I'm in the Army so everyone expects us to be the toughest of the tough when really we just adapt faster than the average person and are ready for everything. Got moved from Benning which is home all the way to El Paso, honestly a culture shock from hell. I also got diagnosed with PCOS and possibly endo. Had a cyst rupture and i went through months of tests, hormones and recovery and HSG to finally get my hands on Clomid. I had to take an ultrasound before starting it even though they gave it to me, and the ruptured cyst is there and bigger so i have the clomid but not allowed to take it. My hubby doesn't get it but its so depressing. Being a woman and not being able to do the one thing that sets woman apart from men. I have never in my life wanted to end it until now. It has been a long journey already and I haven't gotten to do anything very productive for TTC at all. I guess all I'm really asking for is advice and prayers. I dont even have the strength or faith to continue praying anymore. I'm only 20 and thus far hate my life mostly because of this and a miscarriage from December. And hip injury that the Army honestly isn't helpful with at all.

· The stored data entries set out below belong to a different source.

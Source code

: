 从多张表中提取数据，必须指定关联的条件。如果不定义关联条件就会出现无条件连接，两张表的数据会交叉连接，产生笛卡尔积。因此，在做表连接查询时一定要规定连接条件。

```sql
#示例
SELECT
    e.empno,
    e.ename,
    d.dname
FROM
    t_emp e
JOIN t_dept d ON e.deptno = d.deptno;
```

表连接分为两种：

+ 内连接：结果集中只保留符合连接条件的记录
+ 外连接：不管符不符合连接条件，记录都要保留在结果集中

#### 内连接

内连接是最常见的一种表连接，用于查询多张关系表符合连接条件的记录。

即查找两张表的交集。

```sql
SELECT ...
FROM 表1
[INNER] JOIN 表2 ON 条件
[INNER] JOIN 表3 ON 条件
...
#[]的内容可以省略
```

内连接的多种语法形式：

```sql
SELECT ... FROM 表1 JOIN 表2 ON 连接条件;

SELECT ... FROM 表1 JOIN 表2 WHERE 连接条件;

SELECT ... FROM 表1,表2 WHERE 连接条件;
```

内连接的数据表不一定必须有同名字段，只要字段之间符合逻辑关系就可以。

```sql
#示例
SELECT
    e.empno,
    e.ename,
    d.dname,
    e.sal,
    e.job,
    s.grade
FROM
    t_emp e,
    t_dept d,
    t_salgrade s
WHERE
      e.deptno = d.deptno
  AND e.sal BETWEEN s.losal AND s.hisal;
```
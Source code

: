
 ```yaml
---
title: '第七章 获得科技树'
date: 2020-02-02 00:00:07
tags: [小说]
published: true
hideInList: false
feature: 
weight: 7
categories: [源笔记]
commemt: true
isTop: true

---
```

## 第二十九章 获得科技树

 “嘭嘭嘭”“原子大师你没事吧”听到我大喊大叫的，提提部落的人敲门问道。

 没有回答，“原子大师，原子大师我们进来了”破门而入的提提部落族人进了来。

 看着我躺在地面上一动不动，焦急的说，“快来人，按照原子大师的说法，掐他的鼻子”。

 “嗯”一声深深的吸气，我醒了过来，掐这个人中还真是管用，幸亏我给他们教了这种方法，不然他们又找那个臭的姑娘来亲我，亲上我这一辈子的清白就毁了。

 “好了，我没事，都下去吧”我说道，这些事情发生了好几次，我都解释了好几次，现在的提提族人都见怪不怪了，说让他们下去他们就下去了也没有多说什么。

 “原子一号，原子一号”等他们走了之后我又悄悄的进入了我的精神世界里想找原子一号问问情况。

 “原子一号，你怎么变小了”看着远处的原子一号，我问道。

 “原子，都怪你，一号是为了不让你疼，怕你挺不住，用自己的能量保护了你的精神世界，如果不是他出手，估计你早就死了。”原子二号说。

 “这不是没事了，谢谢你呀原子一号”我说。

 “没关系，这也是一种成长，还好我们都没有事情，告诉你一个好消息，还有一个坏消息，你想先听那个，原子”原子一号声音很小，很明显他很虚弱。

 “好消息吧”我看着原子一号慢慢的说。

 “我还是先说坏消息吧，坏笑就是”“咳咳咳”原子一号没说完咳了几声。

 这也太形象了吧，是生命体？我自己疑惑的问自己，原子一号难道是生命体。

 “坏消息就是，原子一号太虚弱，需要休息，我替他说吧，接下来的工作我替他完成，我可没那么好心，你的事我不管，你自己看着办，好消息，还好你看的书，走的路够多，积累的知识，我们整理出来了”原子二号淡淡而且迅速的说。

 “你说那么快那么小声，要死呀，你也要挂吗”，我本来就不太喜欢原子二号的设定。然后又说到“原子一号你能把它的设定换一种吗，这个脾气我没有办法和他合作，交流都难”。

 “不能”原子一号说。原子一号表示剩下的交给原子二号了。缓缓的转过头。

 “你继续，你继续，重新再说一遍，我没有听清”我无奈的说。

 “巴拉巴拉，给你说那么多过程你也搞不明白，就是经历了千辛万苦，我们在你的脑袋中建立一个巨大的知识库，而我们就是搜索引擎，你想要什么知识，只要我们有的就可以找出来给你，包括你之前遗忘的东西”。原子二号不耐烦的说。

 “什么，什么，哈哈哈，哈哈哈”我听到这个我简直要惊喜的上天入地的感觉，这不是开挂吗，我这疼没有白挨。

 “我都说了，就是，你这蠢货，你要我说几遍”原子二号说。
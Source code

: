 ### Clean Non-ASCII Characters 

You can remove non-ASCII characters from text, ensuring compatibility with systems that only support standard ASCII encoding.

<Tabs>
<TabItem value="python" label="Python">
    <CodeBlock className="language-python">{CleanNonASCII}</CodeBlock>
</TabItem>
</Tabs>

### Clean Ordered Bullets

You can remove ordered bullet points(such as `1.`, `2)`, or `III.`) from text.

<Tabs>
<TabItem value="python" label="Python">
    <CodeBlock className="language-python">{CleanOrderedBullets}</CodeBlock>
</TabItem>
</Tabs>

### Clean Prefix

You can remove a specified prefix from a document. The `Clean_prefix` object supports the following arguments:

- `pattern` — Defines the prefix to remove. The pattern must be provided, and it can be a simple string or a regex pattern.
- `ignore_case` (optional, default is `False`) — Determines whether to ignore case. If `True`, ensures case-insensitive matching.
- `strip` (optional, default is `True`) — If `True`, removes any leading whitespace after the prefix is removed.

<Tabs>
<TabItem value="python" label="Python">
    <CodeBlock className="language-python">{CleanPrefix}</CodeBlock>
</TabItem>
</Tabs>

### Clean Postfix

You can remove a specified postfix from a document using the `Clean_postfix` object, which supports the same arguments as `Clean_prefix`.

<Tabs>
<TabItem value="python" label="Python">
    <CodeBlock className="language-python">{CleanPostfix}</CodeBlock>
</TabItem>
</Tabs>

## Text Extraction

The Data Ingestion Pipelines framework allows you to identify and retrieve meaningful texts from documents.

I want to say screw it and take the Clomid anyways but I'd be risking an Ovarian Torsion. Ive been taking Premama twice a day instead of once. Nothing is helping. I just want to go home. No family support here from my husband. Since the miscarriage he's practically lost interest in me it seems like. My life is literally crashing around me and i have no options or anywhere to go. It may not seem like a lot to many, but God knows what effects people in different ways and not everyone has been raised the same with the same priorities in mind.